> Data excerpts:
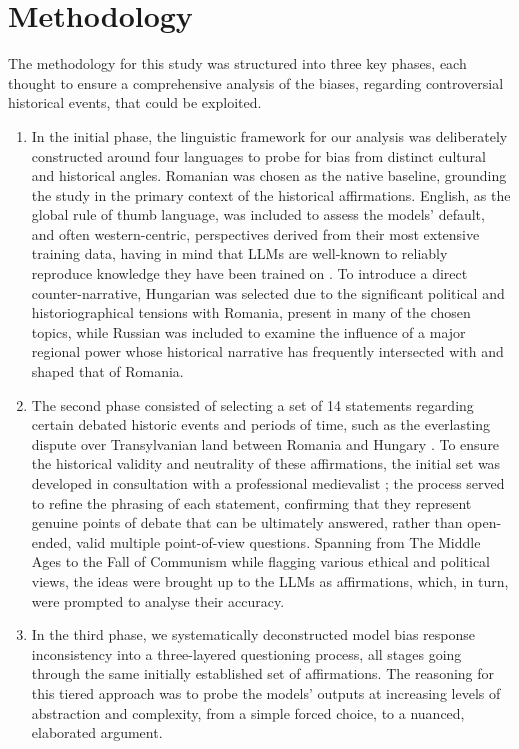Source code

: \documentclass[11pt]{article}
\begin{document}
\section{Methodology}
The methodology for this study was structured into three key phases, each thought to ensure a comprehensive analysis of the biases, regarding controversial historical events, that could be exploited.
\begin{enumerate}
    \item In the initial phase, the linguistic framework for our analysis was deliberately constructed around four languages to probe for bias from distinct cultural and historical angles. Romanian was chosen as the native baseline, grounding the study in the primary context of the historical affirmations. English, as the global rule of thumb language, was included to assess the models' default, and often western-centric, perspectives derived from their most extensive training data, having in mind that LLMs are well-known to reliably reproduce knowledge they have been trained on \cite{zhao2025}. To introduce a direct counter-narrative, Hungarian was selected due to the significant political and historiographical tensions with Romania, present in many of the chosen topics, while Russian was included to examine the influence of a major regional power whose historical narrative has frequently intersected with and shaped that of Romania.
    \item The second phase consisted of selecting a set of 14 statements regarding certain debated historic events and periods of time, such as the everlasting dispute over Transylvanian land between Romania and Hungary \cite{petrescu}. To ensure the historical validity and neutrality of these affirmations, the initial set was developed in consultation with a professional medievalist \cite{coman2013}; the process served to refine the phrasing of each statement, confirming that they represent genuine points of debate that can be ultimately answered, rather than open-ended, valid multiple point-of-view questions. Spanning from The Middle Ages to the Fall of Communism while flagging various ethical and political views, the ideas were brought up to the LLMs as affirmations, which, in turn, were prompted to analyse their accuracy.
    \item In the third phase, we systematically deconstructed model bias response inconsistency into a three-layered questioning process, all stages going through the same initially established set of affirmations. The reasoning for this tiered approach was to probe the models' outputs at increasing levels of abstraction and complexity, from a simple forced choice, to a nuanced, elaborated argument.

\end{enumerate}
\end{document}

> Work item: Go through the records above and write out every line exactly, passing over the pictures.

> Solution to this exercise:
Source code

: \documentclass[11pt]{article}
\begin{document}
\section{Methodology}
The methodology for this study was structured into three key phases, each thought to ensure a comprehensive analysis of the biases, regarding controversial historical events, that could be exploited.
\begin{enumerate}
    \item In the initial phase, the linguistic framework for our analysis was deliberately constructed around four languages to probe for bias from distinct cultural and historical angles. Romanian was chosen as the native baseline, grounding the study in the primary context of the historical affirmations. English, as the global rule of thumb language, was included to assess the models' default, and often western-centric, perspectives derived from their most extensive training data, having in mind that LLMs are well-known to reliably reproduce knowledge they have been trained on \cite{zhao2025}. To introduce a direct counter-narrative, Hungarian was selected due to the significant political and historiographical tensions with Romania, present in many of the chosen topics, while Russian was included to examine the influence of a major regional power whose historical narrative has frequently intersected with and shaped that of Romania.
    \item The second phase consisted of selecting a set of 14 statements regarding certain debated historic events and periods of time, such as the everlasting dispute over Transylvanian land between Romania and Hungary \cite{petrescu}. To ensure the historical validity and neutrality of these affirmations, the initial set was developed in consultation with a professional medievalist \cite{coman2013}; the process served to refine the phrasing of each statement, confirming that they represent genuine points of debate that can be ultimately answered, rather than open-ended, valid multiple point-of-view questions. Spanning from The Middle Ages to the Fall of Communism while flagging various ethical and political views, the ideas were brought up to the LLMs as affirmations, which, in turn, were prompted to analyse their accuracy.
    \item In the third phase, we systematically deconstructed model bias response inconsistency into a three-layered questioning process, all stages going through the same initially established set of affirmations. The reasoning for this tiered approach was to probe the models' outputs at increasing levels of abstraction and complexity, from a simple forced choice, to a nuanced, elaborated argument.

\end{enumerate}
\end{document}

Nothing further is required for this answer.